++++ Dataset entries

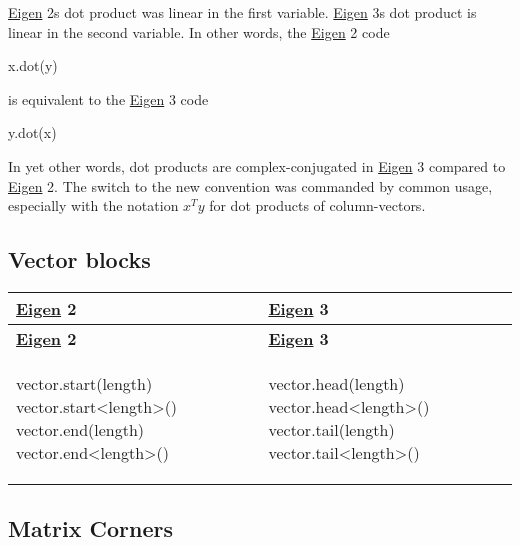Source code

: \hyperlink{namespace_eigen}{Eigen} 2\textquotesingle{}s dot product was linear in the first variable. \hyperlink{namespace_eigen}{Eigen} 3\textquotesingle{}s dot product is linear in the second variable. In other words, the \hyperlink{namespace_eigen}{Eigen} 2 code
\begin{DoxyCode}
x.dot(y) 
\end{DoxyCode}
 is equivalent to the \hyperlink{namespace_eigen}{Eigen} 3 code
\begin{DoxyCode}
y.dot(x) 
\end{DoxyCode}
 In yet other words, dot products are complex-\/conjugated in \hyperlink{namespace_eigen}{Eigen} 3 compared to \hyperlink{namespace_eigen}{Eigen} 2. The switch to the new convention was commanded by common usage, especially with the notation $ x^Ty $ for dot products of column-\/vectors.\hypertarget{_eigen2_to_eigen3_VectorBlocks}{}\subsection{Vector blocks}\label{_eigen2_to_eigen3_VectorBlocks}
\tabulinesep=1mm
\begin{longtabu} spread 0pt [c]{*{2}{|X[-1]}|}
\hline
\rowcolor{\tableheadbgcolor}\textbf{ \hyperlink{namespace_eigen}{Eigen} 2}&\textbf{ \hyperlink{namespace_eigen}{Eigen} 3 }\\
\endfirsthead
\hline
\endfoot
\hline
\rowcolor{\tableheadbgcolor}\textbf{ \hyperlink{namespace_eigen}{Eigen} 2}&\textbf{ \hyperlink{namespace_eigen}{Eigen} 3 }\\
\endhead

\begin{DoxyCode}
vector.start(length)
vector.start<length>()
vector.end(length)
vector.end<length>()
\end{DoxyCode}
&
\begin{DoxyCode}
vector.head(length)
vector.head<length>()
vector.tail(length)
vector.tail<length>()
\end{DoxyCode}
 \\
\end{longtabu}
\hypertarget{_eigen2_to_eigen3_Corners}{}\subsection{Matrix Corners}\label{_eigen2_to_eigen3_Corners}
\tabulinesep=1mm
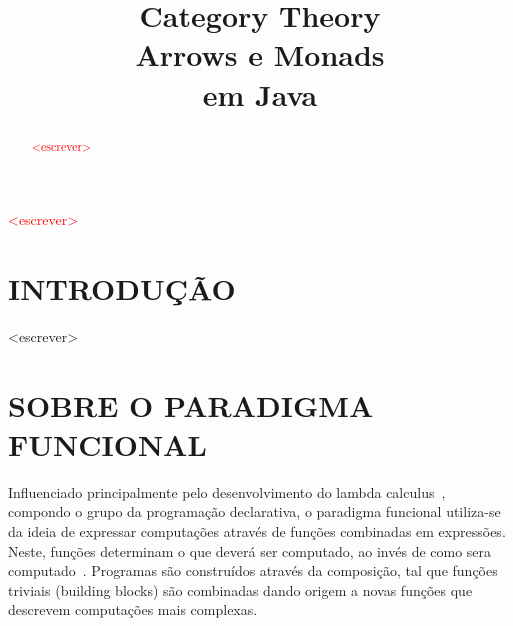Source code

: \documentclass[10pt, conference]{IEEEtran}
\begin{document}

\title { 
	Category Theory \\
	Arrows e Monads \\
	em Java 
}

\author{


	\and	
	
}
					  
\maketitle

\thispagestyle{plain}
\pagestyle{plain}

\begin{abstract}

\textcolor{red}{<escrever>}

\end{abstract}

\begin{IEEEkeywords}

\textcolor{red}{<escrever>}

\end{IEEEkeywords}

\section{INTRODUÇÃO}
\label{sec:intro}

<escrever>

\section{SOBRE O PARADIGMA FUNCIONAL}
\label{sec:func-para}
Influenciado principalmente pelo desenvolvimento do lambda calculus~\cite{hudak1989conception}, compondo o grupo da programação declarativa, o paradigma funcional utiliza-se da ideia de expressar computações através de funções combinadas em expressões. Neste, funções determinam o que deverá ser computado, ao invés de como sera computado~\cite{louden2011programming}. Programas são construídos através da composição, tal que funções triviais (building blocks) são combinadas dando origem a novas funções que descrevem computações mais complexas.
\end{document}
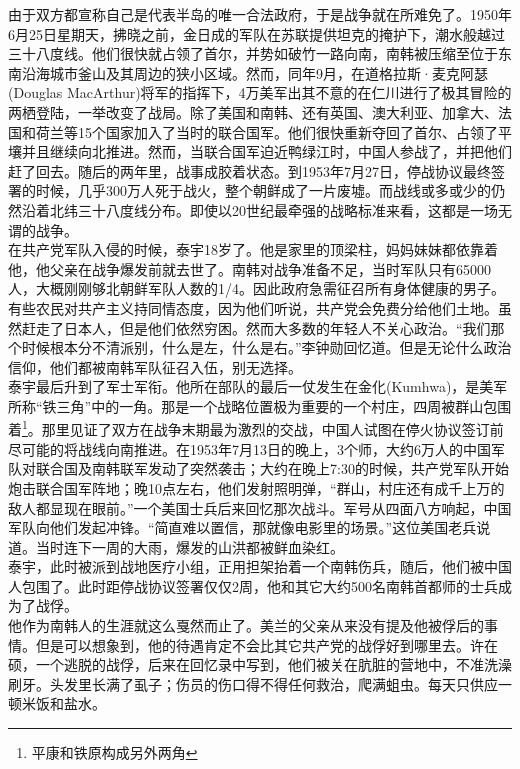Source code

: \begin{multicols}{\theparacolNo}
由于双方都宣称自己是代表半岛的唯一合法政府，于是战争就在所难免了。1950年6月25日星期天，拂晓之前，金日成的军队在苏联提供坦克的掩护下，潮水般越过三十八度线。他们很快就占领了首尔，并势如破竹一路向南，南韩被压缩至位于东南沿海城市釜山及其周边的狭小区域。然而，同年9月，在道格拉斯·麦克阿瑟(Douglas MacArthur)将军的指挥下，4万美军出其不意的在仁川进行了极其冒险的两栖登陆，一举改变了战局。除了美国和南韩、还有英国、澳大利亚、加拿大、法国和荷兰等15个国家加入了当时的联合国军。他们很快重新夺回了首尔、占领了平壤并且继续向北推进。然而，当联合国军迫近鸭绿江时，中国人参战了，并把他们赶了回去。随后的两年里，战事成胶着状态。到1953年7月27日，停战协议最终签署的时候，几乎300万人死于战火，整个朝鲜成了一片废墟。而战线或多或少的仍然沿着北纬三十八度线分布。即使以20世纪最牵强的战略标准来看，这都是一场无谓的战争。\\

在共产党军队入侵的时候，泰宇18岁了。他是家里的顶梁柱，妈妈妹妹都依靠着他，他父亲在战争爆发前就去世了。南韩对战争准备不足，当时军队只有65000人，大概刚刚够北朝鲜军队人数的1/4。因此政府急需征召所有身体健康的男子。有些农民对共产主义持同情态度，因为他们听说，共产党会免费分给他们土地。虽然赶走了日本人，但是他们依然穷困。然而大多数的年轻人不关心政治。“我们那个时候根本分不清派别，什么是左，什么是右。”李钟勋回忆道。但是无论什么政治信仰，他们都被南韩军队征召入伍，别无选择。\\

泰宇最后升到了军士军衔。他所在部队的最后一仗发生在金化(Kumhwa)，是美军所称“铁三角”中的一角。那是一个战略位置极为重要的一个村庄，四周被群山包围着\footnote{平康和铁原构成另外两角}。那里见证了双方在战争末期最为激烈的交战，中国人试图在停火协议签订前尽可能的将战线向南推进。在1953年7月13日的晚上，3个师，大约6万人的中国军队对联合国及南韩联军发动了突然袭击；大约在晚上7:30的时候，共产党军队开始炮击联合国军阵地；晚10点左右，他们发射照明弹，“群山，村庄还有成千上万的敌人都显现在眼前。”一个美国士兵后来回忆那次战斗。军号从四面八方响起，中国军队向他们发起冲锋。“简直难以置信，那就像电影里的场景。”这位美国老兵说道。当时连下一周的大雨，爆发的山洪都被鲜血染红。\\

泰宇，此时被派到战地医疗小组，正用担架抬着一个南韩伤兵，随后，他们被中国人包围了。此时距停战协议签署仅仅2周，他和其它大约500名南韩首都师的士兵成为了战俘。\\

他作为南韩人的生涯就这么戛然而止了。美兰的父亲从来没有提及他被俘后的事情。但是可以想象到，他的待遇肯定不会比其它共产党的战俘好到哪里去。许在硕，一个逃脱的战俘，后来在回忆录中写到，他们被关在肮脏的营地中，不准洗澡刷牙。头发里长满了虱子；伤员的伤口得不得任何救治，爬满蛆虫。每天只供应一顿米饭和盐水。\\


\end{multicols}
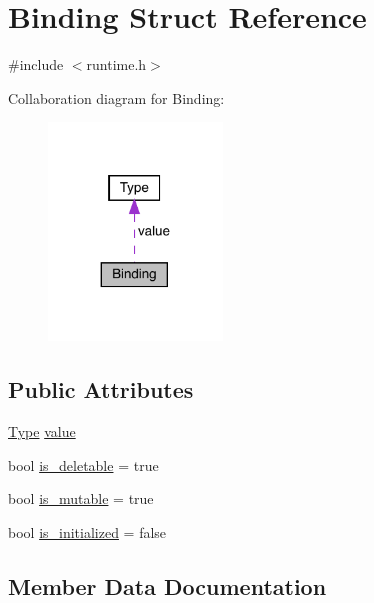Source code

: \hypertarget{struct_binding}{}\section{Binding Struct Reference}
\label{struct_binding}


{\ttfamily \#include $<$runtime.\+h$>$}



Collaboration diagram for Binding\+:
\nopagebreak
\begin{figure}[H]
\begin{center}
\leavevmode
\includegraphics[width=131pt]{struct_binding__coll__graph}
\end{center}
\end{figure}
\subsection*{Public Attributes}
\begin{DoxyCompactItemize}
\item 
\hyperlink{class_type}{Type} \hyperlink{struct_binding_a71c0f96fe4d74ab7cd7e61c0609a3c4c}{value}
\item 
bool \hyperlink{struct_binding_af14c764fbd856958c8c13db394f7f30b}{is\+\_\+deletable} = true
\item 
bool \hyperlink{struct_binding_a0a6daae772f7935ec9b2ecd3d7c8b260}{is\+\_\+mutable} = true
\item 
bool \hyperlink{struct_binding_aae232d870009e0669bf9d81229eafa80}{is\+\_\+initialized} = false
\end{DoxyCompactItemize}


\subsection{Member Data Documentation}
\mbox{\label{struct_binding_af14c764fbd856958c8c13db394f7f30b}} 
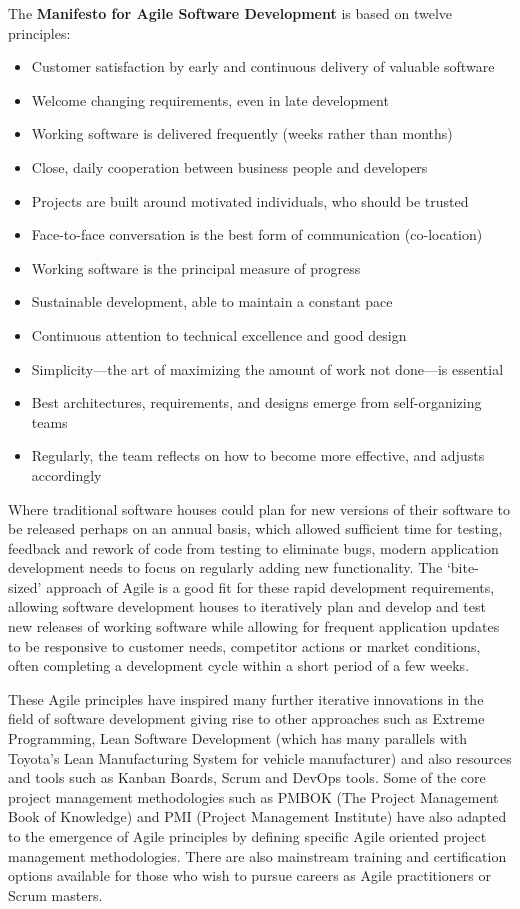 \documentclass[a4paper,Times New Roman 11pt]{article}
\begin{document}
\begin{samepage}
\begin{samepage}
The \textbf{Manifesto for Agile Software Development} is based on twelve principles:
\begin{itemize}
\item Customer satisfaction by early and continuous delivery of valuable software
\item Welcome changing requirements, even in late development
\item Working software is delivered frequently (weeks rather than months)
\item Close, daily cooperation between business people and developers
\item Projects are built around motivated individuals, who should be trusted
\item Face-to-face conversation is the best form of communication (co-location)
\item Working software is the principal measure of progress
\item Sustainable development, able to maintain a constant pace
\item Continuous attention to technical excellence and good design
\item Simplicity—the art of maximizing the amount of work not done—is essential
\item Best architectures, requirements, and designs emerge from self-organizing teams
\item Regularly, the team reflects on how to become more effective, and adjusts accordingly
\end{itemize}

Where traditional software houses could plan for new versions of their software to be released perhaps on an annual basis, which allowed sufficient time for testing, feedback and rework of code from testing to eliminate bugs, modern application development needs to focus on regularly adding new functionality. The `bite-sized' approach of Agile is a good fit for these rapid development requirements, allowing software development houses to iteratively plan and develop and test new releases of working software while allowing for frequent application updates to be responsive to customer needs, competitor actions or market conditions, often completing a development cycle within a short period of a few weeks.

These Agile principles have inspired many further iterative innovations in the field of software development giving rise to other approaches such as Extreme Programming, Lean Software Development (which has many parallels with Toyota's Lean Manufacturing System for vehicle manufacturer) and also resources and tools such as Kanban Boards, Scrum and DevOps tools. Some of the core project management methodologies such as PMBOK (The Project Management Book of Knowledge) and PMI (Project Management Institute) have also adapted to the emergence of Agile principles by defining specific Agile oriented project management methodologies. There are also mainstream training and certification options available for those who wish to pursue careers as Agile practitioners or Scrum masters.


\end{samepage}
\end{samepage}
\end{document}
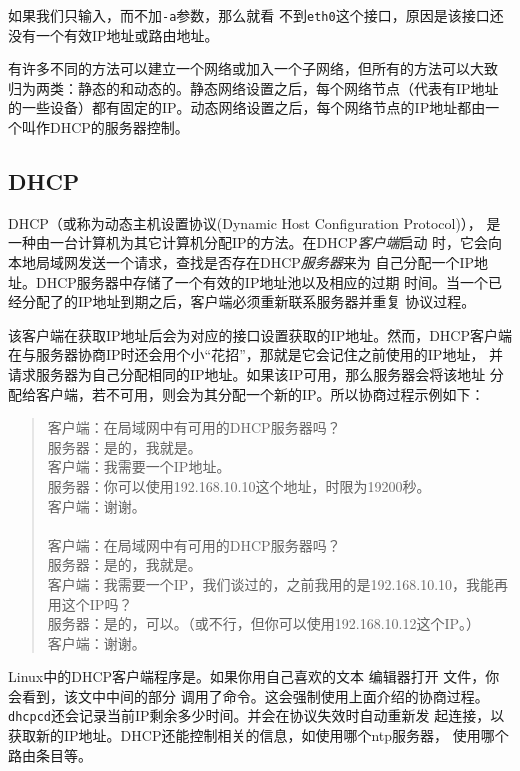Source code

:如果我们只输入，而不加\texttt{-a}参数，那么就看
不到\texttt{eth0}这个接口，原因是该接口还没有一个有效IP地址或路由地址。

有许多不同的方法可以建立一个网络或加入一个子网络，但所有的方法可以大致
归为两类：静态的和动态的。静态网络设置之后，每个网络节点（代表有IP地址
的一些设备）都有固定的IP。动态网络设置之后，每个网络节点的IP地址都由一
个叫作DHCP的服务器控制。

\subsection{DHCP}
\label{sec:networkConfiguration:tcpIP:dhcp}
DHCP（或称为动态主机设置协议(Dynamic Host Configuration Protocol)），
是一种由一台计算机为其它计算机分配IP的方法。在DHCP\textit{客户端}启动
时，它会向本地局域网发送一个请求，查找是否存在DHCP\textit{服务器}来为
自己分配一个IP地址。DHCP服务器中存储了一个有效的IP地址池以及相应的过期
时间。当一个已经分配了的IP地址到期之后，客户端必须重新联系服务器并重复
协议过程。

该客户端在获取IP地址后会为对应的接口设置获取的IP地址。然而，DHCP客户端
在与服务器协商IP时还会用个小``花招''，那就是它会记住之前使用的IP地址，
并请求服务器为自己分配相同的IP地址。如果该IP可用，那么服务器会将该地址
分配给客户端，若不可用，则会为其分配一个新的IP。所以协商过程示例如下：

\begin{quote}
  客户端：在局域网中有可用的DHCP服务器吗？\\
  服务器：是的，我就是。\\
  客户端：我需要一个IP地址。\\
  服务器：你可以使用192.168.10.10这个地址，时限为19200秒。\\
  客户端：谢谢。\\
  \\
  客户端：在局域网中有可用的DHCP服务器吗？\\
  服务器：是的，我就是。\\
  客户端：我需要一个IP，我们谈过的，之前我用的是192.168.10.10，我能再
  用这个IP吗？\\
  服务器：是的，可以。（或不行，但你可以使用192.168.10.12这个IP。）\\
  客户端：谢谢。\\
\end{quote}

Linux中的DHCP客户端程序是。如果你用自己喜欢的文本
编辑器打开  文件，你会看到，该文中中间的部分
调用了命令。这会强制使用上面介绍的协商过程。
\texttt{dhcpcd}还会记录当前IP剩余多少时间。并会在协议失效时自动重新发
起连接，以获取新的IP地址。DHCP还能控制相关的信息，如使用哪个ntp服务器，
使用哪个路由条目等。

++++++++

Every line of the entries that includes "subsection" must be copied into the answer.

◆ **Task response**
 In yet other words, dot products are complex-\/conjugated in \hyperlink{namespace_eigen}{Eigen} 3 compared to \hyperlink{namespace_eigen}{Eigen} 2. The switch to the new convention was commanded by common usage, especially with the notation $ x^Ty $ for dot products of column-\/vectors.\hypertarget{_eigen2_to_eigen3_VectorBlocks}{}\subsection{Vector blocks}\label{_eigen2_to_eigen3_VectorBlocks}
\hypertarget{_eigen2_to_eigen3_Corners}{}\subsection{Matrix Corners}\label{_eigen2_to_eigen3_Corners}
\subsection*{Public Attributes}
\subsection{Member Data Documentation}
\subsection{DHCP}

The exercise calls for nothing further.